Thanks to journals I've kept over the years, I know much more than I ever could have remembered without them. As you can probably tell from my blog, I haven't been the most faithful journaler—and I wish I'd done better. It got worse with the advent of email, online forums, and social networking, and now it's to the point where the majority of my journal entries are copied and pasted from emails to close friends. But those entries will still be able to jog my memory someday.
This weekend I ran across my gardening journal from 1982-84. Like a lot of journals started by a lot of people, this one petered out after a while. But I was interested to read several of the entries.
In 1983 I put the following in the freezer: 14 quarts of spinach, 53 quarts of broccoli, 11 heads of cauliflower, 10 pints of peas, 30 quarts of green beans, 2 quarts of cherries, 6 quarts of peaches, 5 quarts of corn, 25 quarts of tomatoes, 1 quart of Swiss chard, and 33 quarts of applesauce.

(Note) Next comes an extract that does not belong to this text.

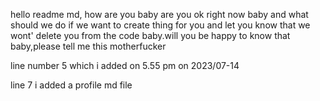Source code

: hello readme md, how are you baby are you ok right now baby and what should we do if we want to create thing for you and let you know that we wont' delete you from the code baby.will you be happy to know that baby,please tell me this motherfucker



line number 5 which i added on 5.55 pm on 2023/07-14

line 7 i added a profile md file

That same year, I planted 10 different Asiatic lilies. I also wrote at length about my nicotiana, poppies, day lilies, veronica, statice, balsam, delphiniums, monardas, strawflowers (I said the strawflowers looked "troubled"), tall dahlias, dwarf dahlias, zinnias, hollyhocks, herbs, coreopsis, anchusa, Futura impatiens (whatever happened to that variety, anyway?), gaillardia, tithonia, and wallflowers. The following year I got much more heavily into perennials.
Oh, and I mention that my children were 10, 8, and 5 years old? And that I sewed a lot of their clothes? And cooked three meals a day (from scratch) every day? I'm exhausted just reading this.
But the best thing I learned from reading the journal concerned a good deed I did for an elderly flower gardener. Here's the entry:
Last year I planted a few of my leftovers for Mrs. Reynolds, whose heart condition had prevented her from growing any new flowers. I brought over nicotiana, marigolds, and delphiniums, and planted them in her garden. This year I started some seeds especially for her: "Inca" marigolds, "Kablouna" calendulas, and "Domino" dwarf nicotianas.
I didn't know much about Mrs. Reynolds' family back then. I didn't know, for instance, that she had a one-year-old great-granddaughter who would grow up to marry my son.